# Met Opera live streaming?



## FragendeFrau (May 30, 2011)

Is this what it looks like?

http://www.metoperafamily.org/metopera/broadcast/template.aspx?id=12434

Can one actually watch live performances on the computer for free? That would be awesome except that I have rehearsals on Mondays and will miss all of those.


----------



## Aksel (Dec 3, 2010)

That would indeed be major awesomesauce, but somehow I doubt it. And it's so _late_.


----------



## FragendeFrau (May 30, 2011)

Aksel said:


> That would indeed be major awesomesauce, but somehow I doubt it. And it's so _late_.


Only makes up for all of yours that come in the middle of my work day.


----------



## Aksel (Dec 3, 2010)

FragendeFrau said:


> Only makes up for all of yours that come in the middle of my work day.


Pfff. At least ours don't air in the middle of the night on a school night. And it's not even like I can sleep through Tuesdays either. I have a goddamn full schedule on Tuesdays!


----------



## Couchie (Dec 9, 2010)

It appears to be listen-only.


----------



## Aksel (Dec 3, 2010)

Couchie said:


> It appears to be listen-only.


Aren't those on Fridays?

EDIT: Silly me. Apparently not. Curse you, Met for being so far away! It really shouldn't be allowed.


----------



## Couchie (Dec 9, 2010)

FragendeFrau said:


> That would be awesome except that I have rehearsals on Mondays and will miss all of those.

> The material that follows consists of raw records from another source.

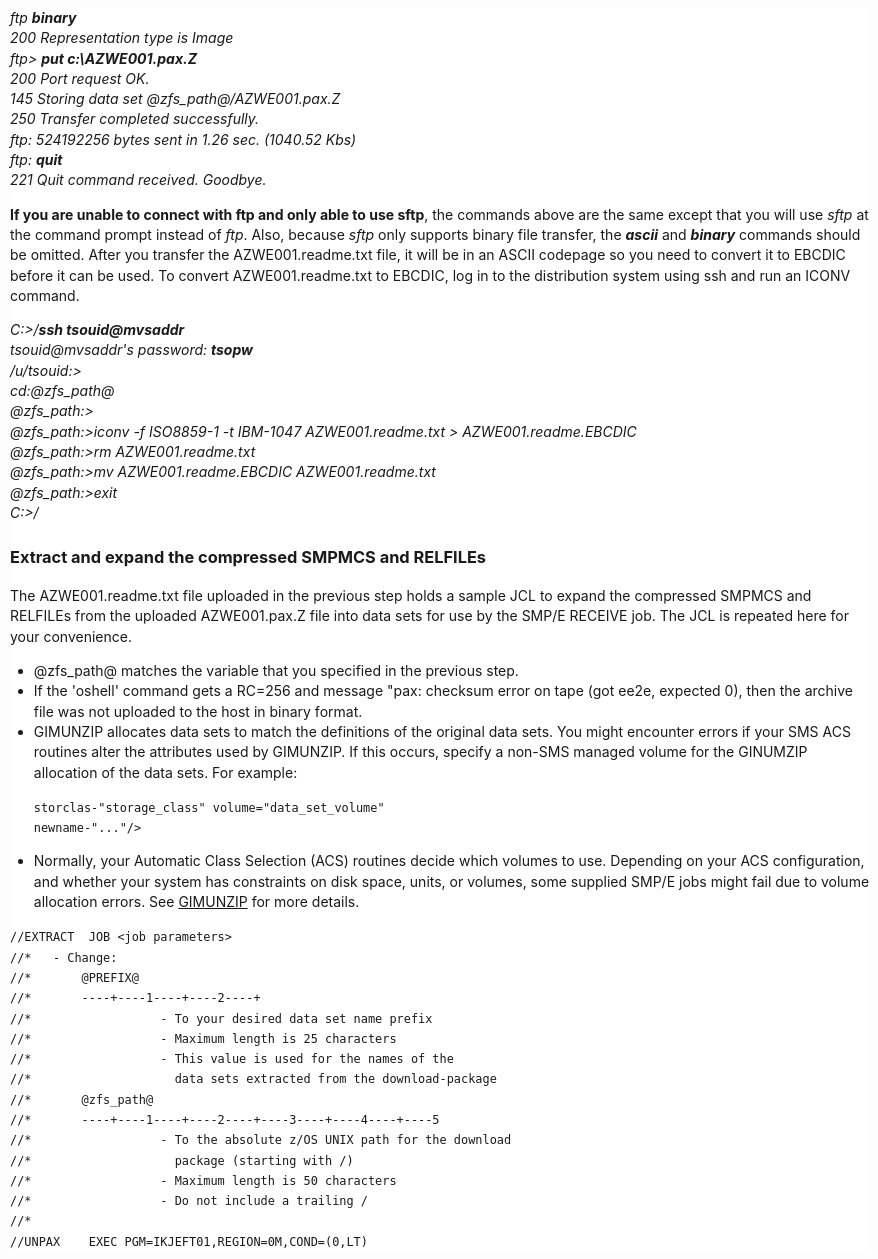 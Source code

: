 _ftp __binary___  
_200 Representation type is Image_  
_ftp> __put c:\AZWE001.pax.Z___  
_200 Port request OK._  
_145 Storing data set @zfs_path@/AZWE001.pax.Z_  
_250 Transfer completed successfully._  
_ftp: 524192256 bytes sent in 1.26 sec. (1040.52 Kbs)_  
_ftp: __quit___  
_221 Quit command received.  Goodbye._  

**If you are unable to connect with ftp and only able to use sftp**,
the commands above are the same except that you will use _sftp_ at the command prompt instead of _ftp_. Also, because _sftp_ only supports binary file transfer, the ___ascii___ and ___binary___ commands should be omitted. After you transfer the AZWE001.readme.txt file, it will be in an ASCII codepage so you need to convert it to EBCDIC before it can be used. To convert AZWE001.readme.txt to EBCDIC, log in to the distribution system using ssh and run an ICONV command.

_C:>/__ssh tsouid@mvsaddr___   
_tsouid@mvsaddr's password: __tsopw___  
_/u/tsouid:>_  
_cd:@zfs_path@_  
_@zfs_path:>_  
_@zfs_path:>iconv -f ISO8859-1 -t IBM-1047 AZWE001.readme.txt > AZWE001.readme.EBCDIC_  
_@zfs_path:>rm AZWE001.readme.txt_  
_@zfs_path:>mv AZWE001.readme.EBCDIC AZWE001.readme.txt_  
_@zfs_path:>exit_  
_C:>/_  

### Extract and expand the compressed SMPMCS and RELFILEs

The AZWE001.readme.txt file uploaded in the previous step holds a sample JCL to expand the compressed SMPMCS and RELFILEs from the uploaded AZWE001.pax.Z file into data sets for use by the SMP/E RECEIVE job. The JCL is repeated here for your convenience.

  * @zfs_path@ matches the variable that you specified in the previous step.
  * If the 'oshell' command gets a RC=256 and message "pax: checksum error on tape (got ee2e, expected 0), then the archive file was not uploaded to the host in binary format.
  * GIMUNZIP allocates data sets to match the definitions of the original data sets. You might encounter errors if your SMS ACS routines alter the attributes used by GIMUNZIP. If this occurs, specify a non-SMS managed volume for the GINUMZIP allocation of the data sets. For example:  
	   ```
     storclas-"storage_class" volume="data_set_volume"  
     newname-"..."/>
	   ```
  * Normally, your Automatic Class Selection (ACS) routines decide which volumes to use.  Depending on your ACS configuration, and whether your system has constraints on disk space, units, or volumes, some supplied SMP/E jobs might fail due to volume allocation errors. See [GIMUNZIP](#gimunzip) for more details.

  ```
  //EXTRACT  JOB <job parameters>
  //*   - Change:                                                                 
  //*       @PREFIX@                                                              
  //*       ----+----1----+----2----+                                             
  //*                  - To your desired data set name prefix                     
  //*                  - Maximum length is 25 characters                          
  //*                  - This value is used for the names of the                  
  //*                    data sets extracted from the download-package            
  //*       @zfs_path@                                                            
  //*       ----+----1----+----2----+----3----+----4----+----5                    
  //*                  - To the absolute z/OS UNIX path for the download          
  //*                    package (starting with /)                                
  //*                  - Maximum length is 50 characters                          
  //*                  - Do not include a trailing /                              
  //*                                                            
  //UNPAX    EXEC PGM=IKJEFT01,REGION=0M,COND=(0,LT)
  ```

There are programs (don't think I can specify them without violating TOS), that can "hijack" the audio from your browser. I actually use one to boost the volume for MetPlayer and other movies that aren't loud enough. You can also record the captured audio with them as well for future listening...


----------



## FragendeFrau (May 30, 2011)

You are quite right, it clearly says "Listen" Live. I think I may have gotten into one of these by accident in the Spring when I suddenly heard the premiere of Die Walküre on a Friday way back then--before my interest in opera was reawakened, so it would have been completely by accident. Little did I know what I was in for, except to think "Hmm, I like the sound of this Siegmund! Can't wait to see it Live in HD. Brünnhilde on the other hand, sounds like an old lady." I did warm up to Deb Voigt in the HD, but can't say I'm overly fond of her voice.


----------